(Data excerpts)

▬▬▬▬▬▬▬▬▬▬

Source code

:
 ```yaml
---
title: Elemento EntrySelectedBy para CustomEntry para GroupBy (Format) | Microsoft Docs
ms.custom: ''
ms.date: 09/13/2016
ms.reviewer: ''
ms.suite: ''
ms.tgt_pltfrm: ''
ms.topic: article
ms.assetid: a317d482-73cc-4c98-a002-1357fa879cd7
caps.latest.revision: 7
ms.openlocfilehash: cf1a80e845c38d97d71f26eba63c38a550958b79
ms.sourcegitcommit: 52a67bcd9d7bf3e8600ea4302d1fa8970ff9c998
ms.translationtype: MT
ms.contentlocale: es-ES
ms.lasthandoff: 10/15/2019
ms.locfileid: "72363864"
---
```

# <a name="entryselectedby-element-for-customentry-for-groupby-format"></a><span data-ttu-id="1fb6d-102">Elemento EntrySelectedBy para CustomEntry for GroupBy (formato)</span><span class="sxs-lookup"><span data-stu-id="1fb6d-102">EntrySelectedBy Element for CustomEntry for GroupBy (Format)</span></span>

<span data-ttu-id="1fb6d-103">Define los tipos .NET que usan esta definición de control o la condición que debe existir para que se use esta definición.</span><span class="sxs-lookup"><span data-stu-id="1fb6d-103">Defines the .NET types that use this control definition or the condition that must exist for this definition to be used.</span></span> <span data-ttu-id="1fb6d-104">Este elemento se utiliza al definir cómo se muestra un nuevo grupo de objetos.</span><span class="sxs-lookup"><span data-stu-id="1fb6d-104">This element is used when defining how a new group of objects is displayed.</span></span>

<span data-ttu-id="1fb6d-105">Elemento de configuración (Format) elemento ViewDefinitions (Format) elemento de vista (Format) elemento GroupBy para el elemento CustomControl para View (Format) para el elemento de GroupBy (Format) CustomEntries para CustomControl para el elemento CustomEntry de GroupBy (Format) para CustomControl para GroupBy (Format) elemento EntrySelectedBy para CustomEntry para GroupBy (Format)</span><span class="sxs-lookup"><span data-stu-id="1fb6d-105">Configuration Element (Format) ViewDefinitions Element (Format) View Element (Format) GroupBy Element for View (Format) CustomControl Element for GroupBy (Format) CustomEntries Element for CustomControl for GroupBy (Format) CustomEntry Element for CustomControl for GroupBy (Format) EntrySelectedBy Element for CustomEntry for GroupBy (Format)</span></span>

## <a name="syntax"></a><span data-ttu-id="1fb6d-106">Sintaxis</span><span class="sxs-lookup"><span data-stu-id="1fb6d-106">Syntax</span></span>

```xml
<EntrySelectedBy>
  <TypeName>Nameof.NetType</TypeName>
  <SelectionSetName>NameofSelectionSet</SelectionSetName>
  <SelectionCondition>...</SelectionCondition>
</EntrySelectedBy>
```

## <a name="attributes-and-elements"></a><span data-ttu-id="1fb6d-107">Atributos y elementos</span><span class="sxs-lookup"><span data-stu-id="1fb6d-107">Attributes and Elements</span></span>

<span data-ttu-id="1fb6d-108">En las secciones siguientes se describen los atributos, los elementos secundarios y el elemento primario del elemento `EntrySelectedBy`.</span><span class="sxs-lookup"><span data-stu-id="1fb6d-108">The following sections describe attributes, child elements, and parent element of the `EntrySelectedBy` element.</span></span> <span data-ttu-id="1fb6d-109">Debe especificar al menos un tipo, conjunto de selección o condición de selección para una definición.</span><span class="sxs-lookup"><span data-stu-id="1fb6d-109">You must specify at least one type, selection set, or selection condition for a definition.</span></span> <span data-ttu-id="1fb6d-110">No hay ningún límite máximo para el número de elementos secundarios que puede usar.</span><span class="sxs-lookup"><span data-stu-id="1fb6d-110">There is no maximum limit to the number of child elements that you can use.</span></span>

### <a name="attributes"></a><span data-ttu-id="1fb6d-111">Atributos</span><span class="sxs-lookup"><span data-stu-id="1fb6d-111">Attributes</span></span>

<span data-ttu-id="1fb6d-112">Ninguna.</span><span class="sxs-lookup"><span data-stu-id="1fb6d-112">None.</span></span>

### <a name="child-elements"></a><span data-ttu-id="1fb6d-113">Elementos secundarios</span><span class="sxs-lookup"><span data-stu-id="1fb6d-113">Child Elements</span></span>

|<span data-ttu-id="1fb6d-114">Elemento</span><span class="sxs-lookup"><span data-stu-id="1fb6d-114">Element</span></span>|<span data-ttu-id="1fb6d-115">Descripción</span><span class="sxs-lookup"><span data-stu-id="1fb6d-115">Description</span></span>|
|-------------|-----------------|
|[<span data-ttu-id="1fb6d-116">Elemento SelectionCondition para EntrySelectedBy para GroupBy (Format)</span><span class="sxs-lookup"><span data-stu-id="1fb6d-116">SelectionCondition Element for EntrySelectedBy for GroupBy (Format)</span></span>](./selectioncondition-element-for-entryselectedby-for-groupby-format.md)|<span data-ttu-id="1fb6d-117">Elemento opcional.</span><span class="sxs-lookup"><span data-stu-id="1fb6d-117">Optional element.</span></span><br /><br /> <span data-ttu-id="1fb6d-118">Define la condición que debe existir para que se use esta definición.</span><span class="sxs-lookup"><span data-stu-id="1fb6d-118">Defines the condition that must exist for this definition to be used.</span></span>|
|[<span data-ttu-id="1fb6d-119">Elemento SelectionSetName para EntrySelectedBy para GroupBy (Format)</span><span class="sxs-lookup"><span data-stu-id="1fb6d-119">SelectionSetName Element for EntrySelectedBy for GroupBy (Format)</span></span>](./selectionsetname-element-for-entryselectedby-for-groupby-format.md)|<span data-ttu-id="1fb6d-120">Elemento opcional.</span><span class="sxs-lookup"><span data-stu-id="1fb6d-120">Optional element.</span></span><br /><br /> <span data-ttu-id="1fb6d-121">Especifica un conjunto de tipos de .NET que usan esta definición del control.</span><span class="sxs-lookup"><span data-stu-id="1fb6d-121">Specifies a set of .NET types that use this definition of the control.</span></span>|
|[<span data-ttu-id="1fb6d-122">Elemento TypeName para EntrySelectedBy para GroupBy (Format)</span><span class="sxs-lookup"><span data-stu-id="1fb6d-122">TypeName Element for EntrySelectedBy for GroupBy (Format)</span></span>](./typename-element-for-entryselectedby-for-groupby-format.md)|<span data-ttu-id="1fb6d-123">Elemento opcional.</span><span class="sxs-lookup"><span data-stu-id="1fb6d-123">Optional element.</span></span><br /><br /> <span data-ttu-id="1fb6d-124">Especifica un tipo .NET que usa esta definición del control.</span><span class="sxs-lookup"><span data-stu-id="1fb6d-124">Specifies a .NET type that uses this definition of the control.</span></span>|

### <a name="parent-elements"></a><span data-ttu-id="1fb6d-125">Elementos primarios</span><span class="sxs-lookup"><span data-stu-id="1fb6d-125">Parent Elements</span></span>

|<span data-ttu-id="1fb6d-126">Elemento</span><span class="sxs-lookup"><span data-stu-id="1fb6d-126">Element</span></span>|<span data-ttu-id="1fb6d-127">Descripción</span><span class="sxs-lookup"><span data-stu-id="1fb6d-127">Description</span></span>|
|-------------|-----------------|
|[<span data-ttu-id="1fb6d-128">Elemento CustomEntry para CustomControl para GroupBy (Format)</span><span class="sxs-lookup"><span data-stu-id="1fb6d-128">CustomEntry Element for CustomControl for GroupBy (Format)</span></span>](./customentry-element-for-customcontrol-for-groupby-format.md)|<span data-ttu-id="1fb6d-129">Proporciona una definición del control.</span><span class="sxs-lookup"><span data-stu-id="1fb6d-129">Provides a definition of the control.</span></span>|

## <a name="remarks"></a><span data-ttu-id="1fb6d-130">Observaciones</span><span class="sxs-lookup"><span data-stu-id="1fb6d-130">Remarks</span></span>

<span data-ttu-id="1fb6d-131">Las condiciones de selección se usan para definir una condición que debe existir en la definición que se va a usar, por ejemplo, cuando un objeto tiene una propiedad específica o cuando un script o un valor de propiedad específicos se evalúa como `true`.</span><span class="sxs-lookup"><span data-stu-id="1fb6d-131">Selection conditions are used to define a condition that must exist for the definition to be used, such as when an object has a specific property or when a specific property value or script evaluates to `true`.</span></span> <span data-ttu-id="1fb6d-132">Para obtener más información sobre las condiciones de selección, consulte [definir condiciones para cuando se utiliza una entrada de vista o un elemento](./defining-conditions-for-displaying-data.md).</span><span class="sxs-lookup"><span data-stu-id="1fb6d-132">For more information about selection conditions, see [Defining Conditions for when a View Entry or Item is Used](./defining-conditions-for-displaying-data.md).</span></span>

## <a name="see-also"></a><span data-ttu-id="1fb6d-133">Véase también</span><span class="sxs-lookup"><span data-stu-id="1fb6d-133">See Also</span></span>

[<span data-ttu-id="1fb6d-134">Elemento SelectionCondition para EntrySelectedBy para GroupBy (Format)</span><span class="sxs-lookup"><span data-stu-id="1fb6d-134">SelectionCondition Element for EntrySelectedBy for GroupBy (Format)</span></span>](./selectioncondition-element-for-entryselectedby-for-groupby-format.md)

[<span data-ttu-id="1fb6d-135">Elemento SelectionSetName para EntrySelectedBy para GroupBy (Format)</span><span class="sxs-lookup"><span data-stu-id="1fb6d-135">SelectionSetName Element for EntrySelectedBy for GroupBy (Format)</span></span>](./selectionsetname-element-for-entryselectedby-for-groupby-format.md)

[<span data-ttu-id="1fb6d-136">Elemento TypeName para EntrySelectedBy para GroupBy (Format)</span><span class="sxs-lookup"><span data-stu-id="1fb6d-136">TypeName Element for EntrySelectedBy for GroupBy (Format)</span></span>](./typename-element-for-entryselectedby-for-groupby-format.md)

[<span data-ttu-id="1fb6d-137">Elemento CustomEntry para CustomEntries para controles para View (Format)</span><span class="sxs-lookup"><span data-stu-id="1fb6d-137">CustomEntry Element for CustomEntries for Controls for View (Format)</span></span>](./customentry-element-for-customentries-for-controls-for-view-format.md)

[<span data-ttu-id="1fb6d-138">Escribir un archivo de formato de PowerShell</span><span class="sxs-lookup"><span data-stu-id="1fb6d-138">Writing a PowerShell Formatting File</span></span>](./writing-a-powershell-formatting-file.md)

▬▬▬▬▬▬▬▬▬▬

**EXERCISE GOAL**
Where a line of the data holds the word "parent", copy that line.

**SOLUTION**
<span data-ttu-id="1fb6d-108">En las secciones siguientes se describen los atributos, los elementos secundarios y el elemento primario del elemento `EntrySelectedBy`.</span><span class="sxs-lookup"><span data-stu-id="1fb6d-108">The following sections describe attributes, child elements, and parent element of the `EntrySelectedBy` element.</span></span> <span data-ttu-id="1fb6d-109">Debe especificar al menos un tipo, conjunto de selección o condición de selección para una definición.</span><span class="sxs-lookup"><span data-stu-id="1fb6d-109">You must specify at least one type, selection set, or selection condition for a definition.</span></span> <span data-ttu-id="1fb6d-110">No hay ningún límite máximo para el número de elementos secundarios que puede usar.</span><span class="sxs-lookup"><span data-stu-id="1fb6d-110">There is no maximum limit to the number of child elements that you can use.</span></span>
### <a name="parent-elements"></a><span data-ttu-id="1fb6d-125">Elementos primarios</span><span class="sxs-lookup"><span data-stu-id="1fb6d-125">Parent Elements</span></span>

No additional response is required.